At the start of their career they were mocked for choosing a name that suggested an insect. Perhaps the ultimate sign of their fame is that now in the English language, wherever spoken, a small black creepy-crawlie is, by a long way, only the second image the word “beetle” calls to mind.
Their longevity testifies, of course, to the residual power of the generation that grew up with them: the Chelsea-booted boys and Bibafrocked girls who would one day metamorphose into presidents, prime ministers, captains of industry, television bosses, and newspaper editors. Virtually every Briton and American now in their fifties looks back to the same goldenly privileged mid-sixties youth and cherishes the same clutch of Lennon-McCartney songs, above all, as mementoes of that gorgeous time. Forty years on, shapeless, wrinkled, and balding though they may be, they still find it inconceivable that any other generationcould embody the state of being young more perfectly than themselves. Hence, the post-sixties culture that compels no one to yield to anno Domini , where even old-age pensioners can still cling to their bath-shrunk Levis and ponytails and miniskirts. To this worldwide realm of eternal teenagerdom, there is no more instantaneous passport than a Beatles tune.
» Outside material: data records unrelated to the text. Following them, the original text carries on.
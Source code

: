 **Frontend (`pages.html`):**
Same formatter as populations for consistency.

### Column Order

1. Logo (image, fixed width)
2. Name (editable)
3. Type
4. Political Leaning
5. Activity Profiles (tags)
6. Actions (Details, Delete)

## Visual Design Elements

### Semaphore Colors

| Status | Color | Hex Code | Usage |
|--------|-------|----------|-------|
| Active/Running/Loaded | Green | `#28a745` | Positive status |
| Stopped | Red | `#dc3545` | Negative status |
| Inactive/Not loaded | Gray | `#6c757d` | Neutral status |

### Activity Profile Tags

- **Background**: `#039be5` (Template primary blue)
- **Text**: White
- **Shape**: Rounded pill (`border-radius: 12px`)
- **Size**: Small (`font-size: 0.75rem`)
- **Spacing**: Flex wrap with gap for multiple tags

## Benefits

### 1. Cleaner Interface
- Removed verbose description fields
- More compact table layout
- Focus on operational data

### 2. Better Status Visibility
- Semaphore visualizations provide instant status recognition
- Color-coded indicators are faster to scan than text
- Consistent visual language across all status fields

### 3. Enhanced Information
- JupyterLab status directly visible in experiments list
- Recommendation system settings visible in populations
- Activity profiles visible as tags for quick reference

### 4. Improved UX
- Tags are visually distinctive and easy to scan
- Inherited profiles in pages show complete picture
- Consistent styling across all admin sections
Yet, immense though the nostalgia market is, it represents only a part of their global constituency. Billions adore them who had no share in their radiant heyday—who, in many cases, were not even born when they ceased to exist as a band. First-generation fans may well smile to recollect how furiously they rejected the pop idols of their own parents; how being a Beatles fan in the early days meant facing a constant barrage of adult disapproval and contempt. Back in the early sixties it would have been extraordinary for a young pop addict to share his or her grandparents’ fondness for some hit-maker of three decades before, like Harry Roy or Debroy Somers and the Savoy Orpheans. Yet today, grandparents and grandchildren listen to Revolver , say, or Sgt. Pepper’s Lonely Hearts Club Band with the same unreserved delight.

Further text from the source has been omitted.